[di Antonio Tricarico] uscito il 12 luglio 2012 su Il Manifesto.
Alla fine di giugno il gestore americano di fondi privati Ecosystem Investment Partners ha annunciato di aver raggiunto l’obiettivo di racimolare sui mercati di capitali 180 milioni di dollari. Una grossa cifra, destinata a investimenti in progetti negli Stati Uniti associati con le compensazioni – in inglese offset – per gli impatti ambientali provocati da alcune delle opere previste e con stanziamenti a favore del mantenimento di aree protette, in particolare di zone umide.
La ditta per la gestione di fondi di private equity è stata creata nel 2006 proprio con il fine di capitalizzare sui mercati del pagamento dei servizi ambientali forniti dagli ecosistemi, il tutto nei contesti di mitigazione degli impatti su terre umide, fiumi e habitat di specie in pericolo. Insomma un pioniere della cosiddetta economia verde in versione finanziaria.
Sembra che l’interesse dei mercati per il nuovo prodotto sia andato oltre le aspettative e fondazioni private, famiglie ricche e individui benestanti, nonché grandi fondi pensione americani ed europei, abbiano versato trenta milioni in più del previsto. La Ecosystem Investment Partners ha promesso “ritorni superiori alla norma”. In periodo di turbolenza dei mercati finanziari e di mancanza di beni finanziari sicuri su cui investire, i progetti di compensazione collegati agli ecosistemi ambientali offrono buone opportunità di guadagno.

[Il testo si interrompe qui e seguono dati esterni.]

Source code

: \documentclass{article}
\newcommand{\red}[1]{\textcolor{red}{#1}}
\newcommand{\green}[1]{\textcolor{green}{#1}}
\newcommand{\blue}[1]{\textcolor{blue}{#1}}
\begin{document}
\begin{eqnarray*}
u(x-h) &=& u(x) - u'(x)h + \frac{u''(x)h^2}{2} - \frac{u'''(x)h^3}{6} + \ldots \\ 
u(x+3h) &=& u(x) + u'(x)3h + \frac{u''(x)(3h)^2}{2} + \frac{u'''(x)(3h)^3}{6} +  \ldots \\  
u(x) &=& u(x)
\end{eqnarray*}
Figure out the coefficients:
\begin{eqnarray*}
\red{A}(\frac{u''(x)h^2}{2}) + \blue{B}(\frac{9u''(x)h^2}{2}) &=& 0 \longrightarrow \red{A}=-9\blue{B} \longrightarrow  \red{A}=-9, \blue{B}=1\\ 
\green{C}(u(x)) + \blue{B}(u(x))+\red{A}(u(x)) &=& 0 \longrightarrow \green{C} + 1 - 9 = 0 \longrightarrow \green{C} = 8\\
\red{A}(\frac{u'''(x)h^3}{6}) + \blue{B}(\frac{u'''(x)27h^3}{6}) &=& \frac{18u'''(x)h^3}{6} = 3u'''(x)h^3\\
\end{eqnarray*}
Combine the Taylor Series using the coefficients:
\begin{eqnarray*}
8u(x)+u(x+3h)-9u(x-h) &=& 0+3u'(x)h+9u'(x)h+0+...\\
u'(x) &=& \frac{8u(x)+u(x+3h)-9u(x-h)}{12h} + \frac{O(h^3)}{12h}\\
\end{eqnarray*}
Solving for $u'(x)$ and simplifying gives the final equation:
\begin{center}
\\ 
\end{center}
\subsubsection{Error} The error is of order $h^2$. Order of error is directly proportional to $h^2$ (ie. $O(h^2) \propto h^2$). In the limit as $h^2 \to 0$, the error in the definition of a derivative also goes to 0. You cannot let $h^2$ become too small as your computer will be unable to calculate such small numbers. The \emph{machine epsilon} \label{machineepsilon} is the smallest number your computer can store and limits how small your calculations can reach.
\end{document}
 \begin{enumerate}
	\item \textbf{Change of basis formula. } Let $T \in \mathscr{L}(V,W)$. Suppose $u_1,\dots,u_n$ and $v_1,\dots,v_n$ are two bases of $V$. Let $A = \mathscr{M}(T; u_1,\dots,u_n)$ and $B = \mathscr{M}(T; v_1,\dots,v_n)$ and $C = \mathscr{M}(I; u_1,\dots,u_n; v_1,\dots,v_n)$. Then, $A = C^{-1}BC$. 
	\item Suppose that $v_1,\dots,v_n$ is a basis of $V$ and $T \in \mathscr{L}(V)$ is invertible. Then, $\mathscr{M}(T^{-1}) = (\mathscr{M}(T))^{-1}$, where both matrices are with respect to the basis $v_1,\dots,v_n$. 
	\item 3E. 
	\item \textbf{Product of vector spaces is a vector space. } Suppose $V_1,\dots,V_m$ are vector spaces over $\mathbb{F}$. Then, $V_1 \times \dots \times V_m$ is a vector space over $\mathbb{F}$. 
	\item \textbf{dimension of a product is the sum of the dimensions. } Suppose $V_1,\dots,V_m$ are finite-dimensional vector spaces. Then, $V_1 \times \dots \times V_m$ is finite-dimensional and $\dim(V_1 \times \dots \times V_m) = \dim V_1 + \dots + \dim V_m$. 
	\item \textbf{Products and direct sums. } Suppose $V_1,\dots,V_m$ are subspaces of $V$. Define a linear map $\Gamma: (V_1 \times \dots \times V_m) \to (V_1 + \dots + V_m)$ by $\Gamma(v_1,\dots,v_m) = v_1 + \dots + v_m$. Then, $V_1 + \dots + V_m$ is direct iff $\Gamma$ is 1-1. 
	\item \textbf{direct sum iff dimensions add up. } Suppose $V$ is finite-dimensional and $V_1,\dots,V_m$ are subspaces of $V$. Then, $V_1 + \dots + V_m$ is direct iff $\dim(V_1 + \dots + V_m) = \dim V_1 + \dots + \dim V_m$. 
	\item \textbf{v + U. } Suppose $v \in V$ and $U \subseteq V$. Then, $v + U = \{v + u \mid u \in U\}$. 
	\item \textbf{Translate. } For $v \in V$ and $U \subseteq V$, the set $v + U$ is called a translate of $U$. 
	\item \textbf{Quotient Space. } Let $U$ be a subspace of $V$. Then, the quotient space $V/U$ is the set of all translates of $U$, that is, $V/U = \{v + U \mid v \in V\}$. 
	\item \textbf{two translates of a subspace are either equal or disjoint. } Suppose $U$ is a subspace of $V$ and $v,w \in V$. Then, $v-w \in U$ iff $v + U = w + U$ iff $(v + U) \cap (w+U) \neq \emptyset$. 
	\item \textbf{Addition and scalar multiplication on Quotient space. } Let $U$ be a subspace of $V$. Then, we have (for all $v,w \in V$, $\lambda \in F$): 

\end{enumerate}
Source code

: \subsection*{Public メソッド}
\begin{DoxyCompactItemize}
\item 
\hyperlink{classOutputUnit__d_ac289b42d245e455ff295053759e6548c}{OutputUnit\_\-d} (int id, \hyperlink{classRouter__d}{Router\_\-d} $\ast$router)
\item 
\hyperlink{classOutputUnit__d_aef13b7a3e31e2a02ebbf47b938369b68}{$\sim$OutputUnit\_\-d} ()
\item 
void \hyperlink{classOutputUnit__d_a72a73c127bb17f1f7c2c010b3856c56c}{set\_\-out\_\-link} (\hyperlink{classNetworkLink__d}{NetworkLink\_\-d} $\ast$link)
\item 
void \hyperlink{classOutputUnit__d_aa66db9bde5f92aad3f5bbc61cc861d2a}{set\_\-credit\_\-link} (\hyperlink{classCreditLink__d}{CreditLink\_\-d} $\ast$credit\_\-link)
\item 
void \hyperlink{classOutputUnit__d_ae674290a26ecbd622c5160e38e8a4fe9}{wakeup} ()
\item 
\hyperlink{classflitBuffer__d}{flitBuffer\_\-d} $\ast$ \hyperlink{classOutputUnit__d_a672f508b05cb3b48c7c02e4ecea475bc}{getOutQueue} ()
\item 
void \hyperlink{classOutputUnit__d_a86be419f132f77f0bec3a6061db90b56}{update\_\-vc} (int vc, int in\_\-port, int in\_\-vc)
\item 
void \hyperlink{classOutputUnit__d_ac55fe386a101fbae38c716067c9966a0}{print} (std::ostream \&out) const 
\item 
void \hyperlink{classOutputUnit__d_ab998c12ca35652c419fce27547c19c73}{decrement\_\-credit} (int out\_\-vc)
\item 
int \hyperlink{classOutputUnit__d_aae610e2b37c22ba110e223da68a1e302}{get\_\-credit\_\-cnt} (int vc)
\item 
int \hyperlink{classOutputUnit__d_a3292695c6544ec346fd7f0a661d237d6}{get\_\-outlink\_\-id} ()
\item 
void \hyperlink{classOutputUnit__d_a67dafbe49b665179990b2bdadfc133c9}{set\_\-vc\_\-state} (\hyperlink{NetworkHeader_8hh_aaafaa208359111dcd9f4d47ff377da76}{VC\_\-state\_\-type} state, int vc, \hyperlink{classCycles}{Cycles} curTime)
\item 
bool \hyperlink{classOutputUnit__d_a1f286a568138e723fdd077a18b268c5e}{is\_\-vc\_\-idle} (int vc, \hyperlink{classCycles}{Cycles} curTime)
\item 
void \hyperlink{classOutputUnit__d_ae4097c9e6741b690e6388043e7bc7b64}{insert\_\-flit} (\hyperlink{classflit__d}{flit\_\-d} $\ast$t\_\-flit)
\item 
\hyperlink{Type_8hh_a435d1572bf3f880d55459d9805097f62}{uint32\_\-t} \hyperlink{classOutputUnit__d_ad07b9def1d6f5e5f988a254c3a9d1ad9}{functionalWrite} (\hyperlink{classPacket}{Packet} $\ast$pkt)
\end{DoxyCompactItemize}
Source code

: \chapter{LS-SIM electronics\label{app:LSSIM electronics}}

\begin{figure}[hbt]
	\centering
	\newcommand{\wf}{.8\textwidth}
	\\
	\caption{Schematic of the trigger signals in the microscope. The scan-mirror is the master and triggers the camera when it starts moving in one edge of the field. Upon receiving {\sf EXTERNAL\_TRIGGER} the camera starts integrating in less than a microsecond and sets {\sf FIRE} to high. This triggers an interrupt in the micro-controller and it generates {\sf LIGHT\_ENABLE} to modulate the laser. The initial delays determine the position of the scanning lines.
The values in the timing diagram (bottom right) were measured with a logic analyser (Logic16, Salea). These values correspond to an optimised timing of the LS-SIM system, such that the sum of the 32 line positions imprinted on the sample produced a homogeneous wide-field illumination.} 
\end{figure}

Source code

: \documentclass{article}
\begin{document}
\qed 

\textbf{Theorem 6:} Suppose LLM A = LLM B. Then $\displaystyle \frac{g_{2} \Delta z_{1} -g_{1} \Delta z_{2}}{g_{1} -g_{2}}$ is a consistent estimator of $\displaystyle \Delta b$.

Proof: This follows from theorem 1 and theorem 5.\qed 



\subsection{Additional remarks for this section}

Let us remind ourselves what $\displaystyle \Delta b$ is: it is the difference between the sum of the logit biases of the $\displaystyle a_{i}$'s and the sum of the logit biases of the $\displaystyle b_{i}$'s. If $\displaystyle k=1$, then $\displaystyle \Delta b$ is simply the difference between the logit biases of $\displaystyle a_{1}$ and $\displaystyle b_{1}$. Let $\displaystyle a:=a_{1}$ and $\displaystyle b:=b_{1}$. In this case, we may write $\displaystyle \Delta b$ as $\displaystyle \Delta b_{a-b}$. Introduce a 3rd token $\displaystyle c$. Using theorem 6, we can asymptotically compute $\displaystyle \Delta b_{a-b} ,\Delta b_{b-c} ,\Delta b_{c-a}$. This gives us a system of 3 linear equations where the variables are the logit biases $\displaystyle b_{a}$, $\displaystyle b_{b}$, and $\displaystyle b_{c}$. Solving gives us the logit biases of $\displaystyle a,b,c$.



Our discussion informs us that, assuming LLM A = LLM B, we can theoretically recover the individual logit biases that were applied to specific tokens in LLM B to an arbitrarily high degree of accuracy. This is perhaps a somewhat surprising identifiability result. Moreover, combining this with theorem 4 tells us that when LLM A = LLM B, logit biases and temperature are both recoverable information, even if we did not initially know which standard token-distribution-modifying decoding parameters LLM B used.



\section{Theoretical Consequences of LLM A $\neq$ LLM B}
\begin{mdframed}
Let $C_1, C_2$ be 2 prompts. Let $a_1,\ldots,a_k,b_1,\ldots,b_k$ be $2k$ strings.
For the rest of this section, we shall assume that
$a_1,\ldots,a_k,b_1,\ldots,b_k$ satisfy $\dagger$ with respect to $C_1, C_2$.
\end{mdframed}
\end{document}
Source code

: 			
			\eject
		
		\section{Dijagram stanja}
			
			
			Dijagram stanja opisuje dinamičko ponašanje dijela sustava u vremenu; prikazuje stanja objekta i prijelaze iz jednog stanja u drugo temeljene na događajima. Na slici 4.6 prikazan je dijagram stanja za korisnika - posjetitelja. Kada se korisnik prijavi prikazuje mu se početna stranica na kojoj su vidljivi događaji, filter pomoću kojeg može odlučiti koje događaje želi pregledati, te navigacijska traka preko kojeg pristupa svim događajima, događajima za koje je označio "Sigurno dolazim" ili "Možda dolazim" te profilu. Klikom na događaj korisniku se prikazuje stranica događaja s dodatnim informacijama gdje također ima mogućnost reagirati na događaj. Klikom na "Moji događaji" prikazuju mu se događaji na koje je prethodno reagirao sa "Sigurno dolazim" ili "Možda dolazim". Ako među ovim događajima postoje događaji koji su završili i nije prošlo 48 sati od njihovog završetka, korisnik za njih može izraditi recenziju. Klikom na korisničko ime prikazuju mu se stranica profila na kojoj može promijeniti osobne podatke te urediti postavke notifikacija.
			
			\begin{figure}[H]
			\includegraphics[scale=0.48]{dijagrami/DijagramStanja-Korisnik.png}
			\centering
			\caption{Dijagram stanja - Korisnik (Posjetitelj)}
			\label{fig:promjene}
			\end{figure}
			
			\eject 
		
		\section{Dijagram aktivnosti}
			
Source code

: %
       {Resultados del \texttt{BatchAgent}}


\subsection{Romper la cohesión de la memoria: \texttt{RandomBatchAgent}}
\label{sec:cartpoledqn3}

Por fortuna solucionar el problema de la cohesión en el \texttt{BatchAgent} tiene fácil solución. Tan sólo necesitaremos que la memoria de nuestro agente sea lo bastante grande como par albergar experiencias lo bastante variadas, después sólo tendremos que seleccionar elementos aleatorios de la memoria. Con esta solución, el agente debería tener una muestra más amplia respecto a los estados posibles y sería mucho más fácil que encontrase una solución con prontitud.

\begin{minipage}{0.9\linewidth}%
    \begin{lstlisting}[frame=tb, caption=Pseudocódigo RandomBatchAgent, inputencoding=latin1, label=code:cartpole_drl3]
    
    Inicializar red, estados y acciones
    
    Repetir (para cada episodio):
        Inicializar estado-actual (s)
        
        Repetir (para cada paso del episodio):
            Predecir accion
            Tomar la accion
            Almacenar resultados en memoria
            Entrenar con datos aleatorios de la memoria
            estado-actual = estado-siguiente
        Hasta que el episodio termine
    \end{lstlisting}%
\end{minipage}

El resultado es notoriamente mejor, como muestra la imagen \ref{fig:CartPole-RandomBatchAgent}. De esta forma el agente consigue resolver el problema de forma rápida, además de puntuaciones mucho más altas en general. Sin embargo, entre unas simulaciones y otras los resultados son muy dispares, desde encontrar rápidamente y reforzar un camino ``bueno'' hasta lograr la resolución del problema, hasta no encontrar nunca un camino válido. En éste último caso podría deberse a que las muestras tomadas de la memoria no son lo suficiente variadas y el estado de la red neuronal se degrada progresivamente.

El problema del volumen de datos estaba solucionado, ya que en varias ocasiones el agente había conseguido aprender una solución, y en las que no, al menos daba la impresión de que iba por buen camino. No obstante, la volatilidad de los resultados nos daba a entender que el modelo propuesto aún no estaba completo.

Ma come funzionerebbero questi nuovi mercati? Mettiamo che grosse ditte di costruzioni abbiano bisogno di realizzare mega opere in zone oggi protette, quali per esempio quelle censite dal programma Natura2000 nell’Unione europea. Con questi meccanismi possono devastare le aree “sensibili” chiedendo esenzioni alla normativa esistente, a patto di impegnarsi a investire in aree “ambientalmente equivalenti”, da proteggere in altre parti del Paese o del Pianeta. Oppure devono finanziare e acquistare certificati di tutela di biodiversità e degli ecosistemi per un valore equivalente al danno apportato.
Società come Ecosystem Investment Partners rivestono proprio il ruolo di veicolare risorse finanziarie in progetti di conservazione della natura che generano crediti. Crediti poi vendibili (con lauto guadagno) a imprese che non vedono l’ora di acquistarli, pur di continuare con il business di devastazione della natura. In questo caso si applica la stessa logica che oggi anima i mercati dei permessi di emissione di carbonio creati con il Protocollo di Kyoto.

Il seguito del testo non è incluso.